源码版本
kubernetes version: v1.3.0
kubelet GC介绍
在分析kubelet启动流程时,老是会碰到各类GC,这里单独提出来做下较详细的分析。
kubelet's Garbage Collection主要由两部分组成:
containerGC: 使用指定的container回收策略,删除那些已经结束的containers
imageManager: k8s所有images的生命周期管理就是通过imageManager来实现的,其实该imageManager也是依赖了cAdvisor。
imageManager
策略初始化
imageManager的回收策略结构如下:
type ImageGCPolicy struct {
// Any usage above this threshold will always trigger garbage collection.
// This is the highest usage we will allow.
HighThresholdPercent int
// Any usage below this threshold will never trigger garbage collection.
// This is the lowest threshold we will try to garbage collect to.
LowThresholdPercent int
// Minimum age at which a image can be garbage collected.
MinAge time.Duration
}
该结构的出厂设置在cmd/kubelet/app/server.go中的UnsecuredKubeletConfig()接口进行。
func UnsecuredKubeletConfig(s *options.KubeletServer) (*KubeletConfig, error) {
...
imageGCPolicy := kubelet.ImageGCPolicy{
MinAge: s.ImageMinimumGCAge.Duration,
HighThresholdPercent: int(s.ImageGCHighThresholdPercent),
LowThresholdPercent: int(s.ImageGCLowThresholdPercent),
}
...
}
赋值的KubeletServer的几个参数的初始化在cmd/kubelet/app/options/options.go中的NewKubeletServer()接口中进行:
func NewKubeletServer() *KubeletServer {
return &KubeletServer{
...
ImageMinimumGCAge: unversioned.Duration{Duration: 2 * time.Minute},
ImageGCHighThresholdPercent: 90,
ImageGCLowThresholdPercent: 80,
...
}
}
从上面的初始化过程可以得出:
在磁盘的占用率高于90%时,imageGC将一直被触发
在磁盘的占用率低于80%时,imageGC将不会触发
imageGC会尝试先delete最少使用的image,但是如果该image的创建时间才低于2min,将不会被删除。
imageManager初始化
上面介绍的都是imageManager的回收策略参数初始化,下面开始介绍imageManager。

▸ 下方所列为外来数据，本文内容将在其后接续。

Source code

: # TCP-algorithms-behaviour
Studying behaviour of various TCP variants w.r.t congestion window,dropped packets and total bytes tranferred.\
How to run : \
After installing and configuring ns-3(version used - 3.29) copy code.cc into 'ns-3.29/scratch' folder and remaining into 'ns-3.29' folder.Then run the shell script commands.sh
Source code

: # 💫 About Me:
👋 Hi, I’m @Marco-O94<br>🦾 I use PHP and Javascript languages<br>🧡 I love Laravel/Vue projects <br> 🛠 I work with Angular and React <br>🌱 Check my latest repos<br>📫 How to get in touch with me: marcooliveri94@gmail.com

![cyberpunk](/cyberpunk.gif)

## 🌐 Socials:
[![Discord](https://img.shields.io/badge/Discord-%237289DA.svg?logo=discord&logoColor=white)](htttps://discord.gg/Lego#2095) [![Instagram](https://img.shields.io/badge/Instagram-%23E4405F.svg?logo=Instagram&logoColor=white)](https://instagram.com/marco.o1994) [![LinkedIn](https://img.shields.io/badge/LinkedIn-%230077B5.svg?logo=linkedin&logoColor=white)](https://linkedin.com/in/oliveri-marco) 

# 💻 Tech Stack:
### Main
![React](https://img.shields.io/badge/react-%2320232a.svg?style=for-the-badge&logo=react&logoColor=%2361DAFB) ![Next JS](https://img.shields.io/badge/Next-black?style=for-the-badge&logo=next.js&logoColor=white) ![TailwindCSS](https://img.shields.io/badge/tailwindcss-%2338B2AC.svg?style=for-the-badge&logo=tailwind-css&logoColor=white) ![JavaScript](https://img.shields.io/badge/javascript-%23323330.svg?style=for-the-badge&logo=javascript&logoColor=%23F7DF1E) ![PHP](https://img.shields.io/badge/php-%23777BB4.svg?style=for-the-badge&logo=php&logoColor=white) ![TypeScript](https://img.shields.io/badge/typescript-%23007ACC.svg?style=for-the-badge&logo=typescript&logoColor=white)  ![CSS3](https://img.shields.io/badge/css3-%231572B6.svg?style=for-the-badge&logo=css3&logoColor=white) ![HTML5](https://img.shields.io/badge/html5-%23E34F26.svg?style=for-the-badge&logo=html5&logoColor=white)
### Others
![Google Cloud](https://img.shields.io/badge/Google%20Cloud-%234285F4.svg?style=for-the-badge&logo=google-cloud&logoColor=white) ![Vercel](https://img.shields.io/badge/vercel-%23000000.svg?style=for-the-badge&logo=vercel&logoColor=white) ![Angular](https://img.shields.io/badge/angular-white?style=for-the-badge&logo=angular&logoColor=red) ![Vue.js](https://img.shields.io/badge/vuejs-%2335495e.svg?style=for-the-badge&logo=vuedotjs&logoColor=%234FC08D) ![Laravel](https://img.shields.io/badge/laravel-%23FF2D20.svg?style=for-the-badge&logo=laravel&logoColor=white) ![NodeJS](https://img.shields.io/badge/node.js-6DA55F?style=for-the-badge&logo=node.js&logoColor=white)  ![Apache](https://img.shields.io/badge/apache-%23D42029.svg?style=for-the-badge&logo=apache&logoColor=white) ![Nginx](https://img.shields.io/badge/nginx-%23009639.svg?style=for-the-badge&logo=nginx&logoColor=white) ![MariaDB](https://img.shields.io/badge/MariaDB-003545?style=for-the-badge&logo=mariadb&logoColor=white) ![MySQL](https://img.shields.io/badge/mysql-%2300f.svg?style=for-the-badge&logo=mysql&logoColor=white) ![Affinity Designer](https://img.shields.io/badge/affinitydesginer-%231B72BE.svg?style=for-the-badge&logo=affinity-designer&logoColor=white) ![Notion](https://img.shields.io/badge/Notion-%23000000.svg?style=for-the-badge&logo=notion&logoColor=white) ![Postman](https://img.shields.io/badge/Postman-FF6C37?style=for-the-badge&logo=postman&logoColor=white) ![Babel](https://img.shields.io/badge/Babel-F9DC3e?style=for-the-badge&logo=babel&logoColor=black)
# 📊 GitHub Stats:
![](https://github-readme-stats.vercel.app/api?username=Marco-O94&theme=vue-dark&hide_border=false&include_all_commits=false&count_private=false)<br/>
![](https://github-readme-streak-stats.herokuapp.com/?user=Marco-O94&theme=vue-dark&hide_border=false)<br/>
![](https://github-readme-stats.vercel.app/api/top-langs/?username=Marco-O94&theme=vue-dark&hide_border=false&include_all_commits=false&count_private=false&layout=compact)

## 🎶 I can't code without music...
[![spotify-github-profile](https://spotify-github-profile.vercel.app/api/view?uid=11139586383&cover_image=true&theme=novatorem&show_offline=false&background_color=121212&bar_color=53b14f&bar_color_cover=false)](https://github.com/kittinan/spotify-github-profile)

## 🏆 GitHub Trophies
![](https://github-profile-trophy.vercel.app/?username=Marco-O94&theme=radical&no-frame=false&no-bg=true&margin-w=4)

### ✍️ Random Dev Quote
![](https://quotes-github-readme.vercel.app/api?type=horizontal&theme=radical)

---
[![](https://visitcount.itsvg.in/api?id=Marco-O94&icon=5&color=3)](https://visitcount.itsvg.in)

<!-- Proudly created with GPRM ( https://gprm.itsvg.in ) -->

结构所在目录:pkg/kubelet/image_manager.go
结构如下:
type imageManager interface {
// Applies the garbage collection policy. Errors include being unable to free
// enough space as per the garbage collection policy.
GarbageCollect() error
// Start async garbage collection of images.
Start() error
GetImageList() ([]kubecontainer.Image, error)

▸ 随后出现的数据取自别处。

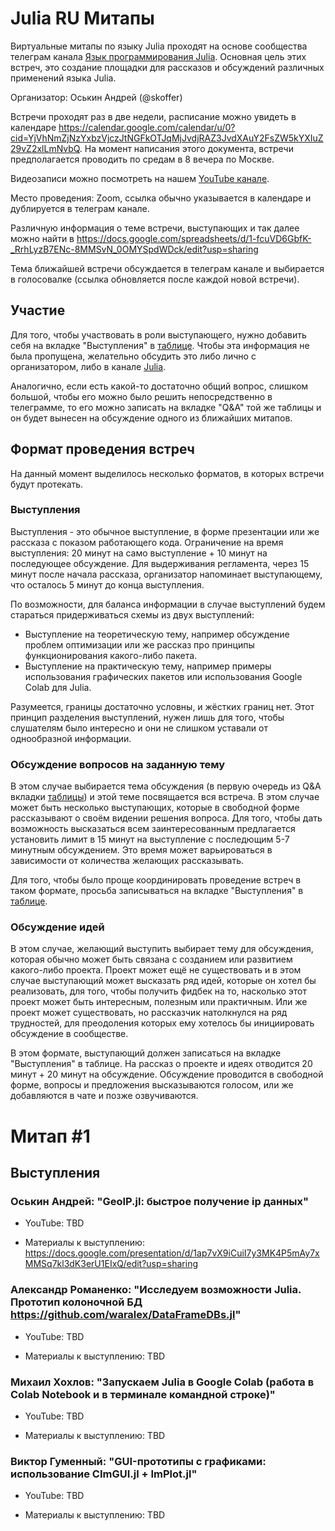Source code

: # Julia RU Митапы

Виртуальные митапы по языку Julia проходят на основе сообщества телеграм канала [Язык программирования Julia](https://t.me/JuliaLanguage). Основная цель этих встреч, это создание площадки для рассказов и обсуждений различных применений языка Julia.

Организатор: Оськин Андрей (@skoffer)

Встречи проходят раз в две недели, расписание можно увидеть в календаре https://calendar.google.com/calendar/u/0?cid=YjVhNmZjNzYxbzVjczJtNGFkOTJqMjJvdjRAZ3JvdXAuY2FsZW5kYXIuZ29vZ2xlLmNvbQ. На момент написания этого документа, встречи предполагается проводить по средам в 8 вечера по Москве.

Видеозаписи можно посмотреть на нашем [YouTube канале](https://www.youtube.com/channel/UCnAz78fQXN4dDhP--XVPsFw).

Место проведения: Zoom, ссылка обычно указывается в календаре и дублируется в телеграм канале. 

Различную информация о теме встречи, выступающих и так далее можно найти в https://docs.google.com/spreadsheets/d/1-fcuVD6GbfK-_RrhLyzB7ENc-8MMSvN_0OMYSpdWDck/edit?usp=sharing

Тема ближайшей встречи обсуждается в телеграм канале и выбирается в голосовалке (ссылка обновляется после каждой новой встречи).

## Участие

Для того, чтобы участвовать в роли выступающего, нужно добавить себя на вкладке "Выступления" в [таблице](https://docs.google.com/spreadsheets/d/1-fcuVD6GbfK-_RrhLyzB7ENc-8MMSvN_0OMYSpdWDck/edit?usp=sharing). Чтобы эта информация не была пропущена, желательно обсудить это либо лично с организатором, либо в канале [Julia](https://t.me/JuliaLanguage).

Аналогично, если есть какой-то достаточно общий вопрос, слишком большой, чтобы его можно было решить непосредственно в телеграмме, то его можно записать на вкладке "Q&A" той же таблицы и он будет вынесен на обсуждение одного из ближайших митапов.

## Формат проведения встреч

На данный момент выделилось несколько форматов, в которых встречи будут протекать.

### Выступления

Выступления - это обычное выступление, в форме презентации или же рассказа с показом работающего кода. Ограничение на время выступления: 20 минут на само выступление + 10 минут на последующее обсуждение. Для выдерживания регламента, через 15 минут после начала рассказа, организатор напоминает выступающему, что осталось 5 минут до конца выступления.

По возможности, для баланса информации в случае выступлений будем стараться придерживаться схемы из двух выступлений:
* Выступление на теоретическую тему, например обсуждение проблем оптимизации или же рассказ про принципы функционирования какого-либо пакета.
* Выступление на практическую тему, например примеры использования графических пакетов или использования Google Colab для Julia.

Разумеется, границы достаточно условны, и жёстких границ нет. Этот принцип разделения выступлений, нужен лишь для того, чтобы слушателям было интересно и они не слишком уставали от однообразной информации.

### Обсуждение вопросов на заданную тему

В этом случае выбирается тема обсуждения (в первую очередь из Q&A вкладки [таблицы](https://docs.google.com/spreadsheets/d/1-fcuVD6GbfK-_RrhLyzB7ENc-8MMSvN_0OMYSpdWDck/edit?usp=sharing)) и этой теме посвящается вся встреча. В этом случае может быть несколько выступающих, которые в свободной форме рассказывают о своём видении решения вопроса. Для того, чтобы дать возможность высказаться всем заинтересованным предлагается установить лимит в 15 минут на выступление с последющим 5-7 минутным обсуждением. Это время может варьироваться в зависимости от количества желающих рассказывать.

Для того, чтобы было проще координировать проведение встреч в таком формате, просьба записываться на вкладке "Выступления" в [таблице](https://docs.google.com/spreadsheets/d/1-fcuVD6GbfK-_RrhLyzB7ENc-8MMSvN_0OMYSpdWDck/edit?usp=sharing).

### Обсуждение идей

В этом случае, желающий выступить выбирает тему для обсуждения, которая обычно может быть связана с созданием или развитием какого-либо проекта. Проект может ещё не существовать и в этом случае выступающий может высказать ряд идей, которые он хотел бы реализовать, для того, чтобы получить фидбек на то, насколько этот проект может быть интересным, полезным или практичным. Или же проект может существовать, но рассказчик натолкнулся на ряд трудностей, для преодоления которых ему хотелось бы инициировать обсуждение в сообществе.

В этом формате, выступающий должен записаться на вкладке "Выступления" в таблице. На рассказ о проекте и идеях отводится 20 минут + 20 минут на обсуждение. Обсуждение проводится в свободной форме, вопросы и предложения высказываются голосом, или же добавляются в чате и позже озвучиваются.


# Митап #1

## Выступления

### Оськин Андрей: "GeoIP.jl: быстрое получение ip данных"

* YouTube: TBD

* Материалы к выступлению: https://docs.google.com/presentation/d/1ap7vX9iCuiI7y3MK4P5mAy7xMMSq7kl3dK3erU1EIxQ/edit?usp=sharing

### Александр Романенко: "Исследуем возможности Julia. Прототип колоночной БД https://github.com/waralex/DataFrameDBs.jl"

* YouTube: TBD

* Материалы к выступлению: TBD

### Михаил Хохлов: "Запускаем Julia в Google Colab (работа в Colab Notebook и в терминале командной строке)"

* YouTube: TBD

* Материалы к выступлению: TBD

### Виктор Гуменный: "GUI-прототипы с графиками: использование CImGUI.jl + ImPlot.jl"

* YouTube: TBD

* Материалы к выступлению: TBD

// TODO(vmarmol): Have this subsume pulls as well.
}
可以看到imageManager是个interface,实际初始化的结构体是realImageManager:
type realImageManager struct {
// Container runtime
runtime container.Runtime
// Records of images and their use.
imageRecords map[string]*imageRecord
imageRecordsLock sync.Mutex
// The image garbage collection policy in use.
policy ImageGCPolicy
// cAdvisor instance.
cadvisor cadvisor.Interface
// Recorder for Kubernetes events.
recorder record.EventRecorder
// Reference to this node.
nodeRef *api.ObjectReference
// Track initialization
initialized bool
}
该接口的初始化需要先回到pkg/kubelet/kubelet.go中的NewMainKubelet()接口中:
func NewMainKubelet(
hostname string,
nodeName string,
...
) (*Kubelet, error) {
...
// setup containerGC
containerGC, err := kubecontainer.NewContainerGC(klet.containerRuntime, containerGCPolicy)
if err != nil {
return nil, err
}
klet.containerGC = containerGC
// setup imageManager
imageManager, err := newImageManager(klet.containerRuntime, cadvisorInterface, recorder, nodeRef, imageGCPolicy)
if err != nil {
return nil, fmt.Errorf("failed to initialize image manager: %v", err)
}
klet.imageManager = imageManager
...
}
可以看到上面的接口中对containerGC和imageManager都进行了初始化,这里先介绍imageManager,containerGC留到下面再讲。
newImageManager()接口如下:
func newImageManager(runtime container.Runtime, cadvisorInterface cadvisor.Interface, recorder record.EventRecorder, nodeRef *api.ObjectReference, policy ImageGCPolicy) (imageManager, error) {
// 检查policy参数有效性
if policy.HighThresholdPercent < 0 || policy.HighThresholdPercent > 100 {
return nil, fmt.Errorf("invalid HighThresholdPercent %d, must be in range [0-100]", policy.HighThresholdPercent)
}
if policy.LowThresholdPercent < 0 || policy.LowThresholdPercent > 100 {
return nil, fmt.Errorf("invalid LowThresholdPercent %d, must be in range [0-100]", policy.LowThresholdPercent)
}
if policy.LowThresholdPercent > policy.HighThresholdPercent {
return nil, fmt.Errorf("LowThresholdPercent %d can not be higher than HighThresholdPercent %d", policy.LowThresholdPercent, policy.HighThresholdPercent)
}
// 初始化realImageManager结构
im := &realImageManager{
runtime: runtime,
policy: policy,
imageRecords: make(map[string]*imageRecord),
cadvisor: cadvisorInterface,
recorder: recorder,
nodeRef: nodeRef,
initialized: false,
}
return im, nil
}
查看上面的初始化接口,可以看出该imageManager跟容器runtime、cAdvisor、EventRecorder、nodeRef、Policy都有关。
这里可以进行大胆的猜测:
runtime用于进行image的删除操作
cAdvisor用于获取image占用磁盘的情况
EventRecorder用于发送具体的回收事件
Policy就是具体的回收策略了
nodeRef干嘛的?猜不到,还是后面继续看源码吧!
imageManager启动
所有的参数初始化结束后,需要开始进入真正的GC启动流程,该步骤还是需要查看CreateAndInitKubelet()接口。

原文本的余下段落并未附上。